Znajdują się w błędnym kole. Są podziwiani i wielbieni, lecz także oskarżani o wielowymiarową niezdrową modę. Bo zbijają kokosy, bo mają wygórowane zachcianki, bo za zagranie krótkiego epizodu żądają kroci. Bo z nich młodzież bierze wzór, widząc na ekranie śmigających na motorach gangsterów, wiozących dziewczyny o rozmiarze 26. Gdzieś w tym wszystkim stracono poczucie, że to tylko ludzie, a nie marionetki, których uroda warta jest dwóch dych za bilet.
Podjęto jednak wysiłek, by wyjść naprzeciw pułapkom cywilizacji, zwrócić się prawie bezpośrednio (bo również przez ekran) do tych, którzy być może tego potrzebują.
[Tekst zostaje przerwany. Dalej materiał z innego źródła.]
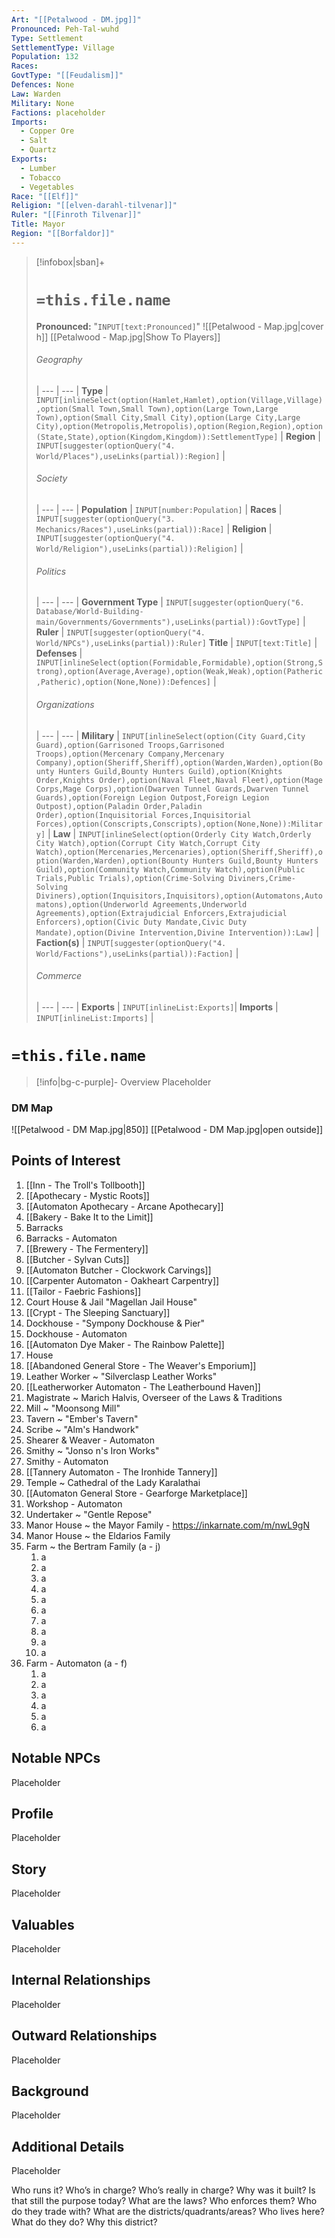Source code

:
 ```yaml
---
Art: "[[Petalwood - DM.jpg]]"
Pronounced: Peh-Tal-wuhd
Type: Settlement
SettlementType: Village
Population: 132
Races: 
GovtType: "[[Feudalism]]"
Defences: None
Law: Warden
Military: None
Factions: placeholder
Imports:
  - Copper Ore
  - Salt
  - Quartz
Exports:
  - Lumber
  - Tobacco
  - Vegetables
Race: "[[Elf]]"
Religion: "[[elven-darahl-tilvenar]]"
Ruler: "[[Finroth Tilvenar]]"
Title: Mayor
Region: "[[Borfaldor]]"
---
```



> [!infobox|sban]+
> # `=this.file.name`
> **Pronounced:**  "`INPUT[text:Pronounced]`"
>![[Petalwood - Map.jpg|cover h]]
>[[Petalwood - Map.jpg|Show To Players]]
> ###### Geography
>  | 
> --- | --- |
> **Type** | `INPUT[inlineSelect(option(Hamlet,Hamlet),option(Village,Village),option(Small Town,Small Town),option(Large Town,Large Town),option(Small City,Small City),option(Large City,Large City),option(Metropolis,Metropolis),option(Region,Region),option(State,State),option(Kingdom,Kingdom)):SettlementType]` |
> **Region** | `INPUT[suggester(optionQuery("4. World/Places"),useLinks(partial)):Region]` |
> ###### Society
>  | 
> --- | --- |
> **Population** | `INPUT[number:Population]` |
> **Races** | `INPUT[suggester(optionQuery("3. Mechanics/Races"),useLinks(partial)):Race]` |
> **Religion** | `INPUT[suggester(optionQuery("4. World/Religion"),useLinks(partial)):Religion]` |
> ###### Politics
>  | 
> --- | --- |
> **Government Type** | `INPUT[suggester(optionQuery("6. Database/World-Building-main/Governments/Governments"),useLinks(partial)):GovtType]` |
> **Ruler** | `INPUT[suggester(optionQuery("4. World/NPCs"),useLinks(partial)):Ruler]`
>  **Title** | `INPUT[text:Title]` |
> **Defenses** | `INPUT[inlineSelect(option(Formidable,Formidable),option(Strong,Strong),option(Average,Average),option(Weak,Weak),option(Patheric,Patheric),option(None,None)):Defences]` |
> ###### Organizations
>  | 
> --- | --- |
> **Military** | `INPUT[inlineSelect(option(City Guard,City Guard),option(Garrisoned Troops,Garrisoned Troops),option(Mercenary Company,Mercenary Company),option(Sheriff,Sheriff),option(Warden,Warden),option(Bounty Hunters Guild,Bounty Hunters Guild),option(Knights Order,Knights Order),option(Naval Fleet,Naval Fleet),option(Mage Corps,Mage Corps),option(Dwarven Tunnel Guards,Dwarven Tunnel Guards),option(Foreign Legion Outpost,Foreign Legion Outpost),option(Paladin Order,Paladin Order),option(Inquisitorial Forces,Inquisitorial Forces),option(Conscripts,Conscripts),option(None,None)):Military]` |
> **Law** | `INPUT[inlineSelect(option(Orderly City Watch,Orderly City Watch),option(Corrupt City Watch,Corrupt City Watch),option(Mercenaries,Mercenaries),option(Sheriff,Sheriff),option(Warden,Warden),option(Bounty Hunters Guild,Bounty Hunters Guild),option(Community Watch,Community Watch),option(Public Trials,Public Trials),option(Crime-Solving Diviners,Crime-Solving Diviners),option(Inquisitors,Inquisitors),option(Automatons,Automatons),option(Underworld Agreements,Underworld Agreements),option(Extrajudicial Enforcers,Extrajudicial Enforcers),option(Civic Duty Mandate,Civic Duty Mandate),option(Divine Intervention,Divine Intervention)):Law]` |
> **Faction(s)** | `INPUT[suggester(optionQuery("4. World/Factions"),useLinks(partial)):Faction]` |
> ###### Commerce
>  | 
> --- | --- |
> **Exports** | `INPUT[inlineList:Exports]`|
> **Imports** | `INPUT[inlineList:Imports]` |


# **`=this.file.name`**
> [!info|bg-c-purple]- Overview
Placeholder

### DM Map
![[Petalwood - DM Map.jpg|850]]
[[Petalwood - DM Map.jpg|open outside]]





## Points of Interest
1. [[Inn - The Troll's Tollbooth]]
2. [[Apothecary - Mystic Roots]]
3. [[Automaton Apothecary - Arcane Apothecary]] 
4. [[Bakery - Bake It to the Limit]]
5. Barracks  
6. Barracks - Automaton 
7. [[Brewery - The Fermentery]]
8. [[Butcher - Sylvan Cuts]]
9. [[Automaton Butcher - Clockwork Carvings]] 
10. [[Carpenter Automaton - Oakheart Carpentry]]
11. [[Tailor - Faebric Fashions]]
12. Court House & Jail "Magellan Jail House"
13. [[Crypt - The Sleeping Sanctuary]]
14. Dockhouse - "Sympony Dockhouse & Pier"
15. Dockhouse - Automaton
16. [[Automaton Dye Maker - The Rainbow Palette]]
17. House
18. [[Abandoned General Store - The Weaver's Emporium]]
19. Leather Worker ~ "Silverclasp Leather Works"
20. [[Leatherworker Automaton - The Leatherbound Haven]]
21. Magistrate ~ Marich  Halvis, Overseer of the Laws & Traditions
22. Mill ~ "Moonsong Mill"
23. Tavern ~ "Ember's Tavern"
24. Scribe ~ "Alm's Handwork"
25. Shearer & Weaver - Automaton
26. Smithy ~ "Jonso n's Iron Works"
27. Smithy - Automaton
28. [[Tannery Automaton - The Ironhide Tannery]]
29. Temple ~ Cathedral of the Lady Karalathai
30. [[Automaton General Store - Gearforge Marketplace]]
31. Workshop  - Automaton
32. Undertaker ~ "Gentle Repose"
33. Manor House ~ the Mayor Family - https://inkarnate.com/m/nwL9gN
34. Manor House ~ the Eldarios Family
35. Farm ~ the Bertram Family (a - j)
	1. a
	2. a
	3. a
	4. a
	5. a
	6. a
	7. a
	8. a
	9. a
	10. a
36. Farm - Automaton (a - f)
	1. a
	2. a
	3. a
	4. a
	5. a
	6. a

## Notable NPCs
Placeholder

## Profile
Placeholder

## Story
Placeholder


## Valuables
Placeholder

## Internal Relationships
Placeholder

## Outward Relationships
Placeholder

## Background
Placeholder

## Additional Details
Placeholder





Who runs it? 
Who’s in charge?
Who’s really in charge?
Why was it built? 
Is that still the purpose today? 
What are the laws? 
Who enforces them?
Who do they trade with?
What are the districts/quadrants/areas?
Who lives here?
What do they do?
Why this district?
Fanning i Prieto vs bulimia
Elle Fanning zagrała w krótkim, zaledwie 8-mintowym klipie Rodrigo Prieto - reżysera nominowanego do Oscara.
Dlaczego?
Prieto opowiada, że podjął się tego zadania kiedy Rhea Scott i Jacqueline Bosnjak poprosiły go o stworzenie filmu, który przemówi do "społecznego sumienia". Szukając inspiracji przyszedł mu do głowy problem zaburzeń odżywiania. Tematu tego dotknął osobiście, gdyż jego córka Ximena parę lat temu chorowała na anoreksję. Prosząc ją o pomoc stworzył coś zupełnie nowego-nie jest to dokument ani ogłoszenie społeczne wzywające do rozsądku. Jak mówi sam, jego celem było stworzenie autentycznej opowieści, a przez narrację bohaterki przemówienie do umysłów nastolatek, których często nieświadomie obrana droga prowadzi prosto do poważnych chorób,
z konsekwencjami na całe życie.
Siła filmu
Jak więc uchronić społeczeństwo od popadania w choroby, gdy Hollywood promuje nierealny wizerunek ciała? Reżyser odpowiada, że film, będący potężnym medium może działać w dwie strony, a film, który stworzył pokazuje, że już czas by ten trend odwrócić. Ma świadomość, że jedno Likeness nie wstrzyma całego procesu, lecz ma także nadzieję,że młodzież zobaczywszy go poczuje impuls, będący krokiem w dobrą stronę. Bo najważniejsze by o tych problemach mówić a nie chować je w sobie.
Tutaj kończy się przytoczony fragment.